Information:
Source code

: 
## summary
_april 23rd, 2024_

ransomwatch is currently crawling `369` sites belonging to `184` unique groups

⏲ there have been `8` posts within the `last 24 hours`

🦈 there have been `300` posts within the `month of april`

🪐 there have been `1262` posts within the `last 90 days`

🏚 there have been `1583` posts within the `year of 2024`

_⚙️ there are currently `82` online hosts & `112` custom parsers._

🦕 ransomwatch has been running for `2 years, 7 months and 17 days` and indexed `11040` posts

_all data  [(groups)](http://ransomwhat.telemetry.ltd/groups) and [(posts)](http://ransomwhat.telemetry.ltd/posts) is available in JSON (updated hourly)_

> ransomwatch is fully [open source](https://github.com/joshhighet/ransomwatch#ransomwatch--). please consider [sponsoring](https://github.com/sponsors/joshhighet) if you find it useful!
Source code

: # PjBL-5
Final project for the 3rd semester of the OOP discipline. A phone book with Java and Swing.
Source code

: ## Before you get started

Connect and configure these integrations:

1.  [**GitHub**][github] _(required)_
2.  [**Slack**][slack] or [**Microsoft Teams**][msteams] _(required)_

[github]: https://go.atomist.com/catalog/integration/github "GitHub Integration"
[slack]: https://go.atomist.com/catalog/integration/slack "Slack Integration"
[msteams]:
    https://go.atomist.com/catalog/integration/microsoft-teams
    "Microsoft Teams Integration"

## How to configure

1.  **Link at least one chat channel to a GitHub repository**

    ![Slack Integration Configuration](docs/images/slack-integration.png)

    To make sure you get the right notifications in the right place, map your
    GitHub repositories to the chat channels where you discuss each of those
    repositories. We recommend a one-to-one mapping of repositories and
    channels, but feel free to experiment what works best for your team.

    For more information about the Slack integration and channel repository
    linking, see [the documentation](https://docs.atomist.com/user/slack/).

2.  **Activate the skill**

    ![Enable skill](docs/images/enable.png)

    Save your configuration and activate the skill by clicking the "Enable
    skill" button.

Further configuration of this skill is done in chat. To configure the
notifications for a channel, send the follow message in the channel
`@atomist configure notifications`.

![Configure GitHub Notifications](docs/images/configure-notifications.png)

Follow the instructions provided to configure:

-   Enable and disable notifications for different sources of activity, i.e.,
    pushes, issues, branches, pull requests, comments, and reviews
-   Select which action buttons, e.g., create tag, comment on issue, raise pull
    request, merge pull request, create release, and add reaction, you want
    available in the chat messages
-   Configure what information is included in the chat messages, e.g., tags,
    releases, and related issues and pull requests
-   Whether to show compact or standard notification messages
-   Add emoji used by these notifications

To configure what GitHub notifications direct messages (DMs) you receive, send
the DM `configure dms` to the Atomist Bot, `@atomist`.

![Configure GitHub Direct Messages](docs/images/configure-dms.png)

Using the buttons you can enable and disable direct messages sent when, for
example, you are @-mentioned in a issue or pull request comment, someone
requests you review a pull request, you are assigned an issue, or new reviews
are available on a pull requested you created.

About this exercise:
State the count of lines holding the string "requests" in the listing above, and nothing else.

Answer for the task:
3